Most people think that the main problem with squat depth is hamstring extensibility, more
commonly referred to as “flexibility” – the ability of the hamstrings to lengthen as the depth of the
squat increases. This is not really necessary, and loose, elastic hamstrings are not the key to a deep squat.
Optimal skeletal mechanics is.
If you stand with your heels at shoulder-width apart and point your toes out at about 30
degrees, squat down, and keep your thighs parallel to your feet, then as your hip angle closes and
your thighs approach your torso, your femurs will track to a position that is outside of the ASIS – the
anterior superior iliac spine – the hip pointer that you feel right below your waistline. But if you point
your toes straight forward and let your knees follow your toes, or even if you point your toes out but
still let your knees cave in toward the middle when you squat, then as you squat down your femur will
approach the ASIS as you approach the bottom. So as your thighs crowd your belly, they tend to trap
any soft-tissue structures that may be in the area between the thigh and the hip pointer. If you have a
big gut or big thighs, or a lot of clothes on, this will keep you from obtaining a below-parallel squat.
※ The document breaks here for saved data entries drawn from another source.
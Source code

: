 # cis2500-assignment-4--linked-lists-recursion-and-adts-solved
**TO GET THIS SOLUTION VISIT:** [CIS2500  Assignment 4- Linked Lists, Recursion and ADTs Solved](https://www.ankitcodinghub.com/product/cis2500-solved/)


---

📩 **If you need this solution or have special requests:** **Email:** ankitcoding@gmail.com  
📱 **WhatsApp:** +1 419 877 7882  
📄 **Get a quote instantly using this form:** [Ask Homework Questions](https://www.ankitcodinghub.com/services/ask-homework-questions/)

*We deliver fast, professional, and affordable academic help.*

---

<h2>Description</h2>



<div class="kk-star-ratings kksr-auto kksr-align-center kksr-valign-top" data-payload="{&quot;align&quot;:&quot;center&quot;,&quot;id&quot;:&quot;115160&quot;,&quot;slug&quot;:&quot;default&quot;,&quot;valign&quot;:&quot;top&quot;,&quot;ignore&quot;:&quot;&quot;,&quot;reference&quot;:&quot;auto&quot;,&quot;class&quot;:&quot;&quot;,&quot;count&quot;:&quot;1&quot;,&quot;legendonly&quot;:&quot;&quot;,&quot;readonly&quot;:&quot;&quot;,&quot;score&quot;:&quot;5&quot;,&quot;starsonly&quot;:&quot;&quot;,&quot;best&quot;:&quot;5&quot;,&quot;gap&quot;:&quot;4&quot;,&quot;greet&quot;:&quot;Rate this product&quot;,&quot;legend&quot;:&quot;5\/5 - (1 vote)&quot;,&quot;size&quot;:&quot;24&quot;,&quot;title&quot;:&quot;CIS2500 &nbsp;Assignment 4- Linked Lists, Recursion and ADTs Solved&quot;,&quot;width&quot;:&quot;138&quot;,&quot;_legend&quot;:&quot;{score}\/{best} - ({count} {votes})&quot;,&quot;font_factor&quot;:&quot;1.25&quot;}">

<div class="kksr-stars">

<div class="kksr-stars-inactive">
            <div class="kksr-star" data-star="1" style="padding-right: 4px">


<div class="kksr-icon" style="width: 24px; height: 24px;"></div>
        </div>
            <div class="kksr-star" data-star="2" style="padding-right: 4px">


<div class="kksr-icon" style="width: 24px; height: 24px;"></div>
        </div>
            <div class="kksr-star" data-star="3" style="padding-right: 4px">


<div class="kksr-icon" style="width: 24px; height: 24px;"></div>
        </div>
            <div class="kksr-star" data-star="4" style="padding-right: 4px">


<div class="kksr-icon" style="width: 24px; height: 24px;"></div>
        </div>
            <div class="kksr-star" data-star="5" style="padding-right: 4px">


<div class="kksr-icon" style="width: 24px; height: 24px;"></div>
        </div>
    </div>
Squat depth is a function of hip angle, the angle formed between the generalized plane of the
torso and the femur. If you try to continue to drop down to get better depth with no adjustment in
the position of your femurs, it will happen at the expense of a rounded lower back, since the hip angle
cannot become more acute if the femur is impinged. If the pelvis – which is supposed to be locked
into the lordotic curve with the lumbar vertebrae, held rigid by the erector spinae muscles – can’t tilt
forward to maintain this position because it rams into an obstruction formed by the impinged femur,
the only way to keep going deeper is to round the low back into lumbar flexion. The obstruction occurs
before the bones actually touch, of course, since the hip flexor origins lie in between. Everybody, big
belly or not, will experience this phenomenon to one degree or another, and everybody that cannot
get below parallel with an arched low back has this problem. If you’re having depth problems, shoving
the knees out fixes it so often that it is waste of time to do anything else first.